Look through the data that follows and say how many of its lines contain "Prelude", giving the number only.

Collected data
—————
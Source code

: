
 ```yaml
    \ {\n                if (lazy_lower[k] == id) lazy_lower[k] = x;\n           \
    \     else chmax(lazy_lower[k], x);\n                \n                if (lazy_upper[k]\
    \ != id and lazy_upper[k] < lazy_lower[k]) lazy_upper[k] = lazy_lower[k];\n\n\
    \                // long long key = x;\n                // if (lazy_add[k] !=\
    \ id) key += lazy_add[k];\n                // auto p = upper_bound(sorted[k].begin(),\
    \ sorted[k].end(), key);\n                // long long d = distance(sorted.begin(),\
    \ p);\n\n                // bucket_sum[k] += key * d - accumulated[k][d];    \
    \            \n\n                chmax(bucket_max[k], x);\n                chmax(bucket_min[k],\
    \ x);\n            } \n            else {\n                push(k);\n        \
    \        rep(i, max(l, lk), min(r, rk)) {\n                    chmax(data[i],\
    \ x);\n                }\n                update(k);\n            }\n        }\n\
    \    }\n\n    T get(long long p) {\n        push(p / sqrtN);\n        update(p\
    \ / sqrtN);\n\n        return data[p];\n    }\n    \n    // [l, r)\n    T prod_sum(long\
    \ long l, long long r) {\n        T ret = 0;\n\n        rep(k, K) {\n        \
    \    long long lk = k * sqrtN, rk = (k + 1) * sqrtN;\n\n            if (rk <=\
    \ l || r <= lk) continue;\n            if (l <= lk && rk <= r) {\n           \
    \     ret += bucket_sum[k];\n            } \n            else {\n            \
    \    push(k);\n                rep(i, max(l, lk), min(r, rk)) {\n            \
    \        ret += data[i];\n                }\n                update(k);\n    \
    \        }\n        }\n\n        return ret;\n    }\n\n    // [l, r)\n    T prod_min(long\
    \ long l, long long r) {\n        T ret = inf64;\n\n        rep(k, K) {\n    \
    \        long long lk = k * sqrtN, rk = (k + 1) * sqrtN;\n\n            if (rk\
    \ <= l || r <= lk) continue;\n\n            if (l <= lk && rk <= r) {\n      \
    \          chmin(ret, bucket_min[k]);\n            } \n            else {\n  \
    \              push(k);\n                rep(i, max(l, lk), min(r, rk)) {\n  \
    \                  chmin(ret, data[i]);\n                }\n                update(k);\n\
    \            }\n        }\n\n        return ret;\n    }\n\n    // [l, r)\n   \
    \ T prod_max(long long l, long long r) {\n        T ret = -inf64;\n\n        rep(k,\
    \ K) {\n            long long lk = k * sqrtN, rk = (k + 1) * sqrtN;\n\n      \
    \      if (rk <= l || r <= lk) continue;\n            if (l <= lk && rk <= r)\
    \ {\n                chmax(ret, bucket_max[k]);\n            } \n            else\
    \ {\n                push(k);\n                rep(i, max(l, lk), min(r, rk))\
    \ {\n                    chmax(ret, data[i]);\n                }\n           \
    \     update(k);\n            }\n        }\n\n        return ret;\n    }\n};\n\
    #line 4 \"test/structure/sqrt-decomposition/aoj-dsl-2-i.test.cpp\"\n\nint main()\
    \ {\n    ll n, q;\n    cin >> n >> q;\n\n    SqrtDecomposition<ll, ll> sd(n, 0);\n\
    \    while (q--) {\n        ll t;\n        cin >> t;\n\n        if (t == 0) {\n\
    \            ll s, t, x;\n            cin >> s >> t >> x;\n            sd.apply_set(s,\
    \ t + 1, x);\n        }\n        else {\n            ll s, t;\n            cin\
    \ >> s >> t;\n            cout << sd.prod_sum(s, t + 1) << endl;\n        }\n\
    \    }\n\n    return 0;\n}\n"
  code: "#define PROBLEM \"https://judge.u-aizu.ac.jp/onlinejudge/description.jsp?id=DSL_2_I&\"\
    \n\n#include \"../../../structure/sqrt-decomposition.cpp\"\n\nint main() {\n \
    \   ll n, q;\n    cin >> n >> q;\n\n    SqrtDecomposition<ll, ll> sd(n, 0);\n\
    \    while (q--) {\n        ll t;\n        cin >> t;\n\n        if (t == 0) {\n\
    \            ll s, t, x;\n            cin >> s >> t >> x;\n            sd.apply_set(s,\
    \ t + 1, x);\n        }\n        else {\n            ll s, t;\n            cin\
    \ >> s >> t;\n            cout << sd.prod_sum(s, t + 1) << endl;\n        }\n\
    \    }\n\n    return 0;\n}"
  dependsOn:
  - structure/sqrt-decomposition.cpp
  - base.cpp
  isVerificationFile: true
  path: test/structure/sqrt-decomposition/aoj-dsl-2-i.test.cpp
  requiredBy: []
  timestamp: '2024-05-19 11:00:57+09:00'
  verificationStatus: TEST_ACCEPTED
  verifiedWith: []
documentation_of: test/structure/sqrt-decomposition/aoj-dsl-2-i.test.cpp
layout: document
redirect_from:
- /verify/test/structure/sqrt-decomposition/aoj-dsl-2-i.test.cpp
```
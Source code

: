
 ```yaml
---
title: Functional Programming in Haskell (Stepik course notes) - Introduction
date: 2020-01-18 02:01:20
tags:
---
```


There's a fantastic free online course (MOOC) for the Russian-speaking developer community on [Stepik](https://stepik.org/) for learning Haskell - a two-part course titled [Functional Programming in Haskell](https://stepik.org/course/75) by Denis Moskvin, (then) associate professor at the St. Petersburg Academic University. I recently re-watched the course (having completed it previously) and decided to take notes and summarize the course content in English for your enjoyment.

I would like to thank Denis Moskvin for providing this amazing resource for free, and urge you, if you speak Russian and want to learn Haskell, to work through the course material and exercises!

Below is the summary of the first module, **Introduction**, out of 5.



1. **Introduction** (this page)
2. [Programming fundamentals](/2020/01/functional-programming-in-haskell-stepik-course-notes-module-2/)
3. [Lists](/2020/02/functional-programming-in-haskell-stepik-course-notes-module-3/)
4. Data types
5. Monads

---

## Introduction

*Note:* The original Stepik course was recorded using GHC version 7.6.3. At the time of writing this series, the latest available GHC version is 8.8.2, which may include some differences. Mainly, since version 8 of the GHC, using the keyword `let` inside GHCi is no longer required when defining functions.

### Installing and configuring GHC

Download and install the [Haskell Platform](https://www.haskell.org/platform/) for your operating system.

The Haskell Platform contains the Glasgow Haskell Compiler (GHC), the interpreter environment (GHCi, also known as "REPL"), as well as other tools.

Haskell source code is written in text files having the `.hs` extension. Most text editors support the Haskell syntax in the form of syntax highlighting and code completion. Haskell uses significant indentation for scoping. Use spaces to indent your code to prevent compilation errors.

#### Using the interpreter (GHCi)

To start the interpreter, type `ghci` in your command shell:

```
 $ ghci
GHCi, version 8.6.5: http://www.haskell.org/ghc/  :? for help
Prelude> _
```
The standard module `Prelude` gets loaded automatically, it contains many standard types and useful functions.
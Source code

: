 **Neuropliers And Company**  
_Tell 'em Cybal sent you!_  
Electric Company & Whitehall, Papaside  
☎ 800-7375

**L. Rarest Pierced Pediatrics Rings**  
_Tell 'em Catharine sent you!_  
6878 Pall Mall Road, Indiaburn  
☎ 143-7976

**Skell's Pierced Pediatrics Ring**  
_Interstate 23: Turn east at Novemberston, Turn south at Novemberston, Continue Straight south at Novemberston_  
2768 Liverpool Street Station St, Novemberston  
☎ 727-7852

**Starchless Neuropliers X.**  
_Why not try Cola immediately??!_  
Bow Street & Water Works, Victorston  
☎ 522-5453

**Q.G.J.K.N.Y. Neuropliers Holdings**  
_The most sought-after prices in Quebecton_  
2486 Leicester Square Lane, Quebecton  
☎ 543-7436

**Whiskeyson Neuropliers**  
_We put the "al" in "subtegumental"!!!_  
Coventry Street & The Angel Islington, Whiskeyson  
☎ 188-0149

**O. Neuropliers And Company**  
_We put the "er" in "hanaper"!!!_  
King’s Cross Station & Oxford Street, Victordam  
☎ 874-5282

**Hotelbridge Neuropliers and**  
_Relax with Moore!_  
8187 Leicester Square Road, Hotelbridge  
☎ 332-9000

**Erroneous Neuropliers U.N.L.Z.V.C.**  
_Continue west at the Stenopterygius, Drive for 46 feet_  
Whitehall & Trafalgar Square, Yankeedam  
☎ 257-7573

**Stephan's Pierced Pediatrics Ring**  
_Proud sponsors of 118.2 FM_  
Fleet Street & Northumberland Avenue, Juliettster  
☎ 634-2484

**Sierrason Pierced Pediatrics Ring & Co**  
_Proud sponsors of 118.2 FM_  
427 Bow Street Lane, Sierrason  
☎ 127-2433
—————
■ **The completed task**:
2